Problem requirements> From the records below, transcribe only the lines running from the one with "valid HTML output." through the one with "Make sure you". Keep both of those end lines.

═══ Exercise data

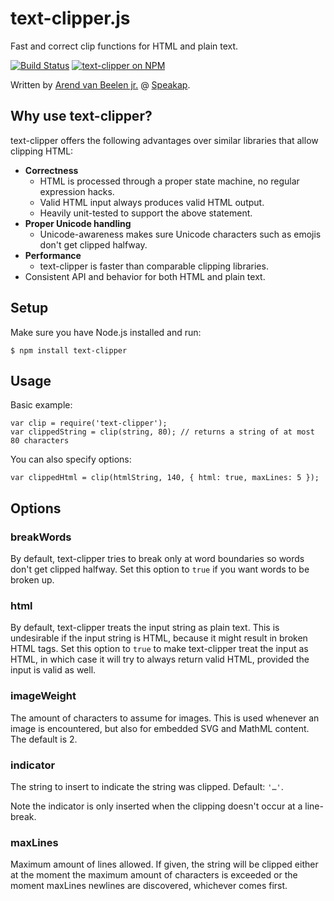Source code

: text-clipper.js
===============

Fast and correct clip functions for HTML and plain text.

[![Build Status](https://travis-ci.org/arendjr/text-clipper.svg?branch=master)](https://travis-ci.org/arendjr/text-clipper)
[![text-clipper on NPM](https://img.shields.io/npm/v/text-clipper.svg)](https://www.npmjs.com/package/text-clipper)

Written by [Arend van Beelen jr.](https://github.com/arendjr) @ [Speakap](https://www.speakap.com).

Why use text-clipper?
---------------------

text-clipper offers the following advantages over similar libraries that allow clipping HTML:

 * **Correctness**
   * HTML is processed through a proper state machine, no regular expression hacks.
   * Valid HTML input always produces valid HTML output.
   * Heavily unit-tested to support the above statement.
 * **Proper Unicode handling**
   * Unicode-awareness makes sure Unicode characters such as emojis don't get clipped halfway.
 * **Performance**
   * text-clipper is faster than comparable clipping libraries.
 * Consistent API and behavior for both HTML and plain text.

Setup
-----

Make sure you have Node.js installed and run:

    $ npm install text-clipper

Usage
-----

Basic example:

    var clip = require('text-clipper');
    var clippedString = clip(string, 80); // returns a string of at most 80 characters

You can also specify options:

    var clippedHtml = clip(htmlString, 140, { html: true, maxLines: 5 });

Options
-------

### breakWords

By default, text-clipper tries to break only at word boundaries so words don't get clipped halfway.
Set this option to `true` if you want words to be broken up.

### html

By default, text-clipper treats the input string as plain text. This is undesirable if the input
string is HTML, because it might result in broken HTML tags. Set this option to `true` to make
text-clipper treat the input as HTML, in which case it will try to always return valid HTML,
provided the input is valid as well.

### imageWeight

The amount of characters to assume for images. This is used whenever an image is encountered, but
also for embedded SVG and MathML content. The default is 2.

### indicator

The string to insert to indicate the string was clipped. Default: `'…'`.

Note the indicator is only inserted when the clipping doesn't occur at a line-break.

### maxLines

Maximum amount of lines allowed. If given, the string will be clipped either at the moment the
maximum amount of characters is exceeded or the moment maxLines newlines are discovered, whichever
comes first.

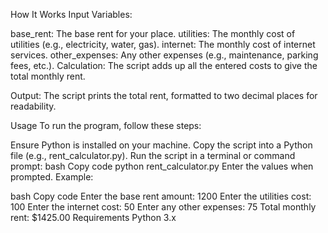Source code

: How It Works
Input Variables:

base_rent: The base rent for your place.
utilities: The monthly cost of utilities (e.g., electricity, water, gas).
internet: The monthly cost of internet services.
other_expenses: Any other expenses (e.g., maintenance, parking fees, etc.).
Calculation: The script adds up all the entered costs to give the total monthly rent.

Output: The script prints the total rent, formatted to two decimal places for readability.

Usage
To run the program, follow these steps:

Ensure Python is installed on your machine.
Copy the script into a Python file (e.g., rent_calculator.py).
Run the script in a terminal or command prompt:
bash
Copy code
python rent_calculator.py
Enter the values when prompted.
Example:

bash
Copy code
Enter the base rent amount: 1200
Enter the utilities cost: 100
Enter the internet cost: 50
Enter any other expenses: 75
Total monthly rent: $1425.00
Requirements
Python 3.x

══════

Your solution>
   * Valid HTML input always produces valid HTML output.
   * Heavily unit-tested to support the above statement.
 * **Proper Unicode handling**
   * Unicode-awareness makes sure Unicode characters such as emojis don't get clipped halfway.
 * **Performance**
   * text-clipper is faster than comparable clipping libraries.
 * Consistent API and behavior for both HTML and plain text.

Setup
-----

Make sure you have Node.js installed and run:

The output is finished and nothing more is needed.